The system allows a patient to show the physician his or her whole medical record or just relevant lab results, and allows the physician to prescribe most drugs. At the end of the session, a summary is automatically sent to the patient’s primary care physician.
To be clear, no one – including American Well and its existing Blue Cross customers in Hawaii and Minnesota -- sees online care as a replacement for in-office visits. Some health situations require a visit to the doctor’s office. But as BCBS Minnesota’s Geraghty says, “many visits happen because that’s the way that the provider is paid, but it often isn’t needed.”

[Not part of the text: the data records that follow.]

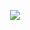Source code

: <p align="center">
  <img
    align="center"
    src="https://rawcdn.githack.com/tunnckoCore/opensource/820e49e8692e845205e50d5c5f5869d8313f4206/packages/glob-cache/logo.png"
  />
</p>
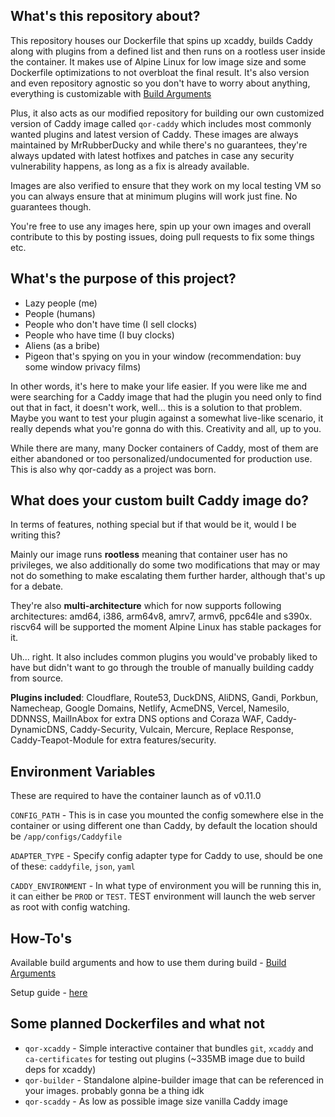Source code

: ## What's this repository about?

This repository houses our Dockerfile that spins up xcaddy, builds Caddy along with plugins from a defined list and then runs on a rootless user inside the container. It makes use of Alpine Linux for low image size and some Dockerfile optimizations to not overbloat the final result. It's also version and even repository agnostic so you don't have to worry about anything, everything is customizable with [Build Arguments]()

Plus, it also acts as our modified repository for building our own customized version of Caddy image called `qor-caddy` which includes most commonly wanted plugins and latest version of Caddy. These images are always maintained by MrRubberDucky and while there's no guarantees, they're always updated with latest hotfixes and patches in case any security vulnerability happens, as long as a fix is already available. 

Images are also verified to ensure that they work on my local testing VM so you can always ensure that at minimum plugins will work just fine. No guarantees though.

You're free to use any images here, spin up your own images and overall contribute to this by posting issues, doing pull requests to fix some things etc.

## What's the purpose of this project?
- Lazy people (me)
- People (humans)
- People who don't have time (I sell clocks)
- People who have time (I buy clocks)
- Aliens (as a bribe)
- Pigeon that's spying on you in your window (recommendation: buy some window privacy films)

In other words, it's here to make your life easier. If you were like me and were searching for a Caddy image that had the plugin you need only to find out that in fact, it doesn't work, well... this is a solution to that problem. Maybe you want to test your plugin against a somewhat live-like scenario, it really depends what you're gonna do with this. Creativity and all, up to you.

While there are many, many Docker containers of Caddy, most of them are either abandoned or too personalized/undocumented for production use. This is also why qor-caddy as a project was born.

## What does your custom built Caddy image do?

In terms of features, nothing special but if that would be it, would I be writing this?

Mainly our image runs **rootless** meaning that container user has no privileges, we also additionally do some two modifications that may or may not do something to make escalating them further harder, although that's up for a debate.

They're also **multi-architecture** which for now supports following architectures: amd64, i386, arm64v8, amrv7, armv6, ppc64le and s390x. riscv64 will be supported the moment Alpine Linux has stable packages for it.

Uh... right. It also includes common plugins you would've probably liked to have but didn't want to go through the trouble of manually building caddy from source.

**Plugins included**: Cloudflare, Route53, DuckDNS, AliDNS, Gandi, Porkbun, Namecheap, Google Domains, Netlify, AcmeDNS, Vercel, Namesilo, DDNNSS, MailInAbox for extra DNS options and Coraza WAF, Caddy-DynamicDNS, Caddy-Security, Vulcain, Mercure, Replace Response, Caddy-Teapot-Module for extra features/security.

## Environment Variables

These are required to have the container launch as of v0.11.0

`CONFIG_PATH` - This is in case you mounted the config somewhere else in the container or using different one than Caddy, by default the location should be `/app/configs/Caddyfile`

`ADAPTER_TYPE` - Specify config adapter type for Caddy to use, should be one of these: `caddyfile`, `json`, `yaml`

`CADDY_ENVIRONMENT` - In what type of environment you will be running this in, it can either be `PROD` or `TEST`. TEST environment will launch the web server as root with config watching.

## How-To's

Available build arguments and how to use them during build - [Build Arguments](https://github.com/Rubberverse/qor-caddy/blob/main/BuildArguments.md)

Setup guide - [here](https://github.com/Rubberverse/qor-caddy/blob/main/Setup.md)

## Some planned Dockerfiles and what not

- `qor-xcaddy`  - Simple interactive container that bundles `git`, `xcaddy` and `ca-certificates` for testing out plugins (~335MB image due to build deps for xcaddy)
- `qor-builder` - Standalone alpine-builder image that can be referenced in your images. probably gonna be a thing idk
- `qor-scaddy`   - As low as possible image size vanilla Caddy image
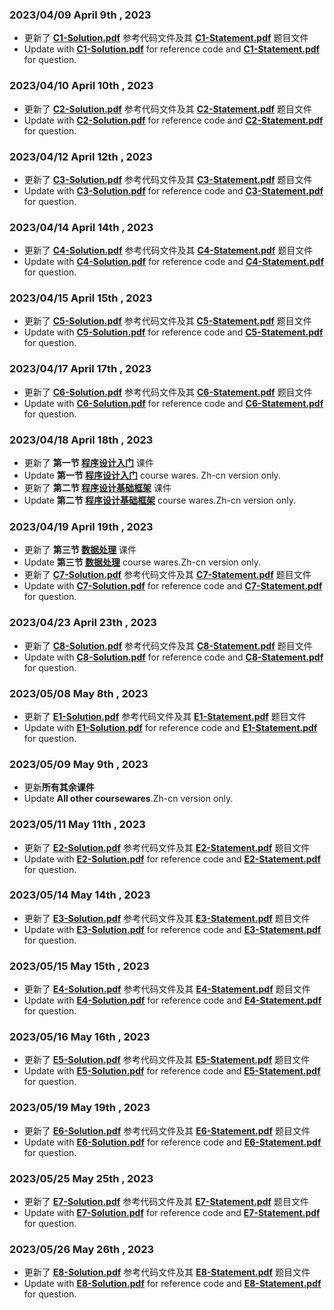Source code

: ### **2023/04/09** **April 9th , 2023**  
* 更新了 **[C1-Solution.pdf](https://github.com/MossDream/Basic-Learning-C/blob/main/C1-Solution.pdf)** 参考代码文件及其 **[C1-Statement.pdf](https://github.com/MossDream/Basic-Learning-C/blob/main/C1-Statement.pdf)** 题目文件  
* Update with **[C1-Solution.pdf](https://github.com/MossDream/Basic-Learning-C/blob/main/C1-Solution.pdf)** for reference code and **[C1-Statement.pdf](https://github.com/MossDream/Basic-Learning-C/blob/main/C1-Statement.pdf)** for question. 

### **2023/04/10** **April 10th , 2023**  
* 更新了 **[C2-Solution.pdf](https://github.com/MossDream/Basic-Learning-C/blob/main/C2-Solution.pdf)** 参考代码文件及其 **[C2-Statement.pdf](https://github.com/MossDream/Basic-Learning-C/blob/main/C2-Statement.pdf)** 题目文件  
* Update with **[C2-Solution.pdf](https://github.com/MossDream/Basic-Learning-C/blob/main/C2-Solution.pdf)** for reference code and **[C2-Statement.pdf](https://github.com/MossDream/Basic-Learning-C/blob/main/C2-Statement.pdf)** for question.  

### **2023/04/12** **April 12th , 2023**  
* 更新了 **[C3-Solution.pdf](https://github.com/MossDream/Basic-Learning-C/blob/main/C3-Solution.pdf)** 参考代码文件及其 **[C3-Statement.pdf](https://github.com/MossDream/Basic-Learning-C/blob/main/C3-Statement.pdf)** 题目文件  
* Update with **[C3-Solution.pdf](https://github.com/MossDream/Basic-Learning-C/blob/main/C3-Solution.pdf)** for reference code and **[C3-Statement.pdf](https://github.com/MossDream/Basic-Learning-C/blob/main/C3-Statement.pdf)** for question.  

### **2023/04/14** **April 14th , 2023**  
* 更新了 **[C4-Solution.pdf](https://github.com/MossDream/Basic-Learning-C/blob/main/C4-Solution.pdf)** 参考代码文件及其 **[C4-Statement.pdf](https://github.com/MossDream/Basic-Learning-C/blob/main/C4-Statement.pdf)** 题目文件  
* Update with **[C4-Solution.pdf](https://github.com/MossDream/Basic-Learning-C/blob/main/C4-Solution.pdf)** for reference code and **[C4-Statement.pdf](https://github.com/MossDream/Basic-Learning-C/blob/main/C4-Statement.pdf)** for question.  

### **2023/04/15** **April 15th , 2023**  
* 更新了 **[C5-Solution.pdf](https://github.com/MossDream/Basic-Learning-C/blob/main/C5-Solution.pdf)** 参考代码文件及其 **[C5-Statement.pdf](https://github.com/MossDream/Basic-Learning-C/blob/main/C5-Statement.pdf)** 题目文件  
* Update with **[C5-Solution.pdf](https://github.com/MossDream/Basic-Learning-C/blob/main/C5-Solution.pdf)** for reference code and **[C5-Statement.pdf](https://github.com/MossDream/Basic-Learning-C/blob/main/C5-Statement.pdf)** for question.  

### **2023/04/17** **April 17th , 2023**  
* 更新了 **[C6-Solution.pdf](https://github.com/MossDream/Basic-Learning-C/blob/main/C6-Solution.pdf)** 参考代码文件及其 **[C6-Statement.pdf](https://github.com/MossDream/Basic-Learning-C/blob/main/C6-Statement.pdf)** 题目文件  
* Update with **[C6-Solution.pdf](https://github.com/MossDream/Basic-Learning-C/blob/main/C6-Solution.pdf)** for reference code and **[C6-Statement.pdf](https://github.com/MossDream/Basic-Learning-C/blob/main/C6-Statement.pdf)** for question.  

### **2023/04/18** **April 18th , 2023**
* 更新了 **第一节 [程序设计入门](https://github.com/MossDream/Basic-Learning-C/blob/main/Course%20Ware/C01-%E7%A8%8B%E5%BA%8F%E8%AE%BE%E8%AE%A1%E5%BC%95%E8%A8%80.pdf)** 课件  
* Update **第一节 [程序设计入门](https://github.com/MossDream/Basic-Learning-C/blob/main/Course%20Ware/C01-%E7%A8%8B%E5%BA%8F%E8%AE%BE%E8%AE%A1%E5%BC%95%E8%A8%80.pdf)** course wares. Zh-cn version only. 
* 更新了 **第二节 [程序设计基础框架](https://github.com/MossDream/Basic-Learning-C/blob/main/Course%20Ware/C02-%E5%9F%BA%E7%A1%80%E6%A1%86%E6%9E%B6.pdf)** 课件  
* Update **第二节 [程序设计基础框架](https://github.com/MossDream/Basic-Learning-C/blob/main/Course%20Ware/C02-%E5%9F%BA%E7%A1%80%E6%A1%86%E6%9E%B6.pdf)** course wares.Zh-cn version only.

### **2023/04/19** **April 19th , 2023**
* 更新了 **第三节 [数据处理](https://github.com/MossDream/Basic-Learning-C/blob/main/Course%20Ware/C03-%E6%95%B0%E6%8D%AE%E5%A4%84%E7%90%86.pdf)**
课件
* Update **第三节 [数据处理](https://github.com/MossDream/Basic-Learning-C/blob/main/Course%20Ware/C03-%E6%95%B0%E6%8D%AE%E5%A4%84%E7%90%86.pdf)**
course wares.Zh-cn version only.
* 更新了 **[C7-Solution.pdf](https://github.com/MossDream/Basic-Learning-C/blob/main/C7-Solution.pdf)** 参考代码文件及其 **[C7-Statement.pdf](https://github.com/MossDream/Basic-Learning-C/blob/main/C7-Statement.pdf)** 题目文件  
* Update with **[C7-Solution.pdf](https://github.com/MossDream/Basic-Learning-C/blob/main/C7-Solution.pdf)** for reference code and **[C7-Statement.pdf](https://github.com/MossDream/Basic-Learning-C/blob/main/C7-Statement.pdf)** for question.  

### **2023/04/23** **April 23th , 2023**  
* 更新了 **[C8-Solution.pdf](https://github.com/MossDream/Basic-Learning-C/blob/main/C8-Solution.pdf)** 参考代码文件及其 **[C8-Statement.pdf](https://github.com/MossDream/Basic-Learning-C/blob/main/C8-Statement.pdf)** 题目文件  
* Update with **[C8-Solution.pdf](https://github.com/MossDream/Basic-Learning-C/blob/main/C8-Solution.pdf)** for reference code and **[C8-Statement.pdf](https://github.com/MossDream/Basic-Learning-C/blob/main/C8-Statement.pdf)** for question.  

### **2023/05/08** **May 8th , 2023**  
* 更新了 **[E1-Solution.pdf](https://github.com/MossDream/Basic-Learning-C/blob/main/E1-Solution-v5.pdf)** 参考代码文件及其 **[E1-Statement.pdf](https://github.com/MossDream/Basic-Learning-C/blob/main/E1-Statement-v2.pdf)** 题目文件  
* Update with **[E1-Solution.pdf](https://github.com/MossDream/Basic-Learning-C/blob/main/E1-Solution-v5.pdf)** for reference code and **[E1-Statement.pdf](https://github.com/MossDream/Basic-Learning-C/blob/main/E1-Statement-v2.pdf)** for question.  

### **2023/05/09** **May 9th , 2023**
* 更新**所有其余课件**
* Update **All other coursewares**.Zh-cn version only.

### **2023/05/11** **May 11th , 2023**  
* 更新了 **[E2-Solution.pdf](https://github.com/MossDream/Basic-Learning-C/blob/main/E2-Solution.pdf)** 参考代码文件及其 **[E2-Statement.pdf](https://github.com/MossDream/Basic-Learning-C/blob/main/E2-Statement.pdf)** 题目文件  
* Update with **[E2-Solution.pdf](https://github.com/MossDream/Basic-Learning-C/blob/main/E2-Solution.pdf)** for reference code and **[E2-Statement.pdf](https://github.com/MossDream/Basic-Learning-C/blob/main/E2-Statement.pdf)** for question.  

### **2023/05/14** **May 14th , 2023**  
* 更新了 **[E3-Solution.pdf](https://github.com/MossDream/Basic-Learning-C/blob/main/E3-Solution.pdf)** 参考代码文件及其 **[E3-Statement.pdf](https://github.com/MossDream/Basic-Learning-C/blob/main/E3-Statement.pdf)** 题目文件  
* Update with **[E3-Solution.pdf](https://github.com/MossDream/Basic-Learning-C/blob/main/E3-Solution.pdf)** for reference code and **[E3-Statement.pdf](https://github.com/MossDream/Basic-Learning-C/blob/main/E3-Statement.pdf)** for question.  

### **2023/05/15** **May 15th , 2023**  
* 更新了 **[E4-Solution.pdf](https://github.com/MossDream/Basic-Learning-C/blob/main/E4-Solution.pdf)** 参考代码文件及其 **[E4-Statement.pdf](https://github.com/MossDream/Basic-Learning-C/blob/main/E4-Statement.pdf)** 题目文件  
* Update with **[E4-Solution.pdf](https://github.com/MossDream/Basic-Learning-C/blob/main/E4-Solution.pdf)** for reference code and **[E4-Statement.pdf](https://github.com/MossDream/Basic-Learning-C/blob/main/E4-Statement.pdf)** for question.  

### **2023/05/16** **May 16th , 2023**  
* 更新了 **[E5-Solution.pdf](https://github.com/MossDream/Basic-Learning-C/blob/main/E5-Solution.pdf)** 参考代码文件及其 **[E5-Statement.pdf](https://github.com/MossDream/Basic-Learning-C/blob/main/E5-Statement.pdf)** 题目文件  
* Update with **[E5-Solution.pdf](https://github.com/MossDream/Basic-Learning-C/blob/main/E5-Solution.pdf)** for reference code and **[E5-Statement.pdf](https://github.com/MossDream/Basic-Learning-C/blob/main/E5-Statement.pdf)** for question. 

### **2023/05/19** **May 19th , 2023**  
* 更新了 **[E6-Solution.pdf](https://github.com/MossDream/Basic-Learning-C/blob/main/E6-Solution.pdf)** 参考代码文件及其 **[E6-Statement.pdf](https://github.com/MossDream/Basic-Learning-C/blob/main/E6-Statement.pdf)** 题目文件  
* Update with **[E6-Solution.pdf](https://github.com/MossDream/Basic-Learning-C/blob/main/E6-Solution.pdf)** for reference code and **[E6-Statement.pdf](https://github.com/MossDream/Basic-Learning-C/blob/main/E6-Statement.pdf)** for question. 

### **2023/05/25** **May 25th , 2023**  
* 更新了 **[E7-Solution.pdf](https://github.com/MossDream/Basic-Learning-C/blob/main/E7-Solution.pdf)** 参考代码文件及其 **[E7-Statement.pdf](https://github.com/MossDream/Basic-Learning-C/blob/main/E7-Statement.pdf)** 题目文件  
* Update with **[E7-Solution.pdf](https://github.com/MossDream/Basic-Learning-C/blob/main/E7-Solution.pdf)** for reference code and **[E7-Statement.pdf](https://github.com/MossDream/Basic-Learning-C/blob/main/E7-Statement.pdf)** for question. 

### **2023/05/26** **May 26th , 2023**  
* 更新了 **[E8-Solution.pdf](https://github.com/MossDream/Basic-Learning-C/blob/main/E8-Solution.pdf)** 参考代码文件及其 **[E8-Statement.pdf](https://github.com/MossDream/Basic-Learning-C/blob/main/E8-Statement.pdf)** 题目文件  
* Update with **[E8-Solution.pdf](https://github.com/MossDream/Basic-Learning-C/blob/main/E8-Solution.pdf)** for reference code and **[E8-Statement.pdf](https://github.com/MossDream/Basic-Learning-C/blob/main/E8-Statement.pdf)** for question.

So while some health care needs still require a visit to the doctor’s office, many issues can be addressed through a virtual meeting. And that can be a win for everyone. Physicians benefit because they’re able to work more hours by making themselves available during a cancelled appointment, say, or at home after dinner. Insurance companies gain because it shifts care away from more expensive sites such as the hospital emergency room and the doctors’ office. And patients benefit from being able to talk to a physician almost immediately without leaving home or the office.
“Hawaii is essentially a rural state, and it is difficult for patients to access physicians, particularly specialists, who might be located on a different island,” says Joanne Galimi, a medical and insurance analyst and vice president at Gartner, the Boston-based research firm. “In that environment, online care makes a lot of sense.”
According to a report by Galimi, the American Well system went live in Hawaii “on time and within budget” on January 15. Michael Stollar, vice president of marketing and communications for Hawaii Medical Service Administration, says that, three months in, it’s too early to know the impact of the online care option. “What we can say is that we have had thousands of enrollees and hundreds of consultations,” he says. That suggests a rather slow start, given that HMSA has opened the program to all Hawaii residents, not just its 700,000 members. “We knew that the introduction of such significant change would be a marathon effort, not a sprint,” says Stollar.
For its part, Blue Cross Minnesota will first run a pilot of the service with its 10,000 employees and family members, rolling it out across its network of 2.8 million members as soon as 2010. CEO Geraghty says that during the test phase, his team will be evaluating customer and provider satisfaction, as well as impact on cost, quality of care, and worker productivity. “Our HR folks are very interested in this, because when an employee has to go to the doctor’s office it could take half the day.” Geraghty has also gotten a positive response from a number of large Minnesota employers. “They have been eagerly saying ‘we’d like to be your first client,’” he adds.
Meanwhile, American Well is continuing to sign on clients of its own. Schoenberg won’t name names, but he tells me, “You’re going to see a tidal wave of adoption by other health plans around the country.”